Microsoft’s February 2010 Patch Tuesday was slated to be the biggest release for Microsoft fixes in the last two years – 14 bulletins addressing 34 vulnerabilities. But the Google/CN Internet Explorer 0-day forced Microsoft to accelerate the testing of the planned IE bulletin and release it early, still in January. That leaves 13 bulletins covering 26 vulnerabilities for the February release, which constitutes one of the bigger patch Tuesdays.

There are 5 critical vulnerabilities for the Windows Operating System family – the newer versions Windows 7 and Windows 2008 R2 are only affected by 3 of them.

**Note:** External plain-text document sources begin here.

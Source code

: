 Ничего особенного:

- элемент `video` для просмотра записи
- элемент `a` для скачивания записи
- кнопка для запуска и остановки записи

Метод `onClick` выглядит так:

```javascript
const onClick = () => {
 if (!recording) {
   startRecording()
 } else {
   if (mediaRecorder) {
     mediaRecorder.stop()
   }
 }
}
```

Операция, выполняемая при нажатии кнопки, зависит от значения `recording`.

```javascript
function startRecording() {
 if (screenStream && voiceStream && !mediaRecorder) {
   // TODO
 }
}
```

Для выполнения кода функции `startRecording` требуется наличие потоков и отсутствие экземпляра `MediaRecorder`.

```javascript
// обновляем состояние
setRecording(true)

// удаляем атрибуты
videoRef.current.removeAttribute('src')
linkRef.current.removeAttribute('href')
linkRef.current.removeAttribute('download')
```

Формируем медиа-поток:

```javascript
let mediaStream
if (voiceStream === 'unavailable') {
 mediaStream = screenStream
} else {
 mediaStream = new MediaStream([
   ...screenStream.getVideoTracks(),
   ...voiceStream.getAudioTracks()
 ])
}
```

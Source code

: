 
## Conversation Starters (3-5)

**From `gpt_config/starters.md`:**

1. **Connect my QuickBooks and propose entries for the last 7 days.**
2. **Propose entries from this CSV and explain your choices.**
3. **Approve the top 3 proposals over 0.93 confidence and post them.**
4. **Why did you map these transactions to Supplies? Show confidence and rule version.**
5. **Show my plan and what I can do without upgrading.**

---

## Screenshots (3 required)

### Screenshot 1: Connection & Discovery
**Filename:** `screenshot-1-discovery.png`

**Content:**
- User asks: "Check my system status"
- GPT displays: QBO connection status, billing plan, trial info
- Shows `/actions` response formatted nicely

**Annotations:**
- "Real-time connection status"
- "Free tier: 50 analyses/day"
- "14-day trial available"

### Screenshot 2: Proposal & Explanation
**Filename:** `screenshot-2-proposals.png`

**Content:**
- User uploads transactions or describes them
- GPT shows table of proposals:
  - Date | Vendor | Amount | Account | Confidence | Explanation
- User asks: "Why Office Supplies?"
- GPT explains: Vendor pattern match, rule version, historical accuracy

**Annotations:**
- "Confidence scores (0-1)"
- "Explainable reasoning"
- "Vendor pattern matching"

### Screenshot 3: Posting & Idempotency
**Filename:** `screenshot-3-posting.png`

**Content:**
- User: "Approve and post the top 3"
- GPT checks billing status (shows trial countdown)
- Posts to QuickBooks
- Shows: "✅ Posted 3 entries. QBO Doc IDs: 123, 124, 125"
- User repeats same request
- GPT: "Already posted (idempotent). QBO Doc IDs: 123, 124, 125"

Rewrites of the TCP/IP stack and the URI handling in Windows 7 and 2008/R2 improved on the implementation of these core OS capabilities.

Overall highest on our list for patching are MS10-006 SMB client and MS10-013 DirectShow, which affect all versions of Windows and have a low exploitability index. Next are MS10-007 Shell URL handling, which is critical for Windows 2000, XP and 2003 and MS10-008, an update to the ActiveX Killbit settings, applicable to all platforms.

MS10-012 is a bulletin for SMB that server administrators should focus on. It allows a malicious, unauthenticated party to launch a remote denial of service attack. In addition remote authenticated clients can execute code using another flaw addressed in the bulletin.

MS10-010 addresses an interesting vulnerability – it is in the hypervisor of Windows 2008. This virtualization vulnerability allows a guest operating system to crash the host operating system, affecting all virtual machines running on the same physical host. Virtualization is increasingly used in corporate IT environments and in cloud computing initiatives and we see this class of vulnerability gaining importance.

Microsoft Office has 2 bulletins, both rated as important. While the newest version of Office for Windows, Office 2007, is not affected, users of all other versions, including on MAC OS X should update as quickly as possible because file based vulnerabilities have been a favorite of attackers in the last year.